Tractors rumble in streets again ahead of EU polls. Farming is a big issue and the far right pounces
Tractors are rumbling through the streets again days ahead of the four-day European Union elections
BEERSEL, Belgium (AP) — The far-right Flemish Interest party had set up the demonstration in the picture-pretty rolling fields south of Brussels, ahead of the four-day European Union elections which start Thursday.

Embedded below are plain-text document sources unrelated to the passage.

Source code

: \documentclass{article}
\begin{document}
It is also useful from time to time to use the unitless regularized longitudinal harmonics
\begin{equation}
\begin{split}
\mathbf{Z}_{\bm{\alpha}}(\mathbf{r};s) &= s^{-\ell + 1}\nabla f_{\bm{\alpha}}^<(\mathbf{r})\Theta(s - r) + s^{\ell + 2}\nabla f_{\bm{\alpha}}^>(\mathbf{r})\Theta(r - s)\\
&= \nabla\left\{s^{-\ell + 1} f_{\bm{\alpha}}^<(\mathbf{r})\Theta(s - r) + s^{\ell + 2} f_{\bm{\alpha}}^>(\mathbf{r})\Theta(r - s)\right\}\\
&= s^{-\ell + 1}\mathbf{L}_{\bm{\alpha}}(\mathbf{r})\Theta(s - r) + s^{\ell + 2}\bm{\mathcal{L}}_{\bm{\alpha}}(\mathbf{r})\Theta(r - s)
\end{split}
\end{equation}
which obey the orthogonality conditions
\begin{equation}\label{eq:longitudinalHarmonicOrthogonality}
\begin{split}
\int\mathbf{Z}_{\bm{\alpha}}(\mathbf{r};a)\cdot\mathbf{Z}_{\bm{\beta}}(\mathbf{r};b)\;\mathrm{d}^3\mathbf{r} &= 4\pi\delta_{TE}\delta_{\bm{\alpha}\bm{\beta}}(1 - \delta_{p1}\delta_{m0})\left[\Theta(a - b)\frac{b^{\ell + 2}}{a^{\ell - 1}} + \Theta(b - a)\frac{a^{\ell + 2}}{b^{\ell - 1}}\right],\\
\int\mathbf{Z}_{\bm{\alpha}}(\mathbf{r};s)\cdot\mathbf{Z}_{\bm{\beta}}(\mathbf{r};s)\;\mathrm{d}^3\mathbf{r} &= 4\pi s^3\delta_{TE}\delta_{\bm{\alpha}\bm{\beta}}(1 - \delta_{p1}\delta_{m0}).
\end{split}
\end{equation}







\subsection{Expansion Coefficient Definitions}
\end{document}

The goal was clear: Decrying how farmers would lose fertile land to what they see as overbearing environmentalists trying to turn it into a chain of woods, killing off a traditional way of life.
It was also another show how agriculture has been instrumentalized by the populist and hard right groups throughout the 27-nation bloc.
And in a final push on Tuesday, militant agricultural groups from more than a half dozen nations were converging on EU headquarters in a show of force that they hoped would sweep the progressive Green Deal climate pact off the table in the wake of the elections and give farmers the leeway they had for so long in deciding how to till the land.
“As a farmer, you have just been turned into a number,” growled Eduard Van Overstraeten, who said that of the 60 hectares he used to farm for wheat, corn and potatoes, he now was forced to sell a quarter of it — including his farmhouse — to help make a string of distinct woods around Brussels to become one continuous nature zone to improve biodiversity and fight pollution.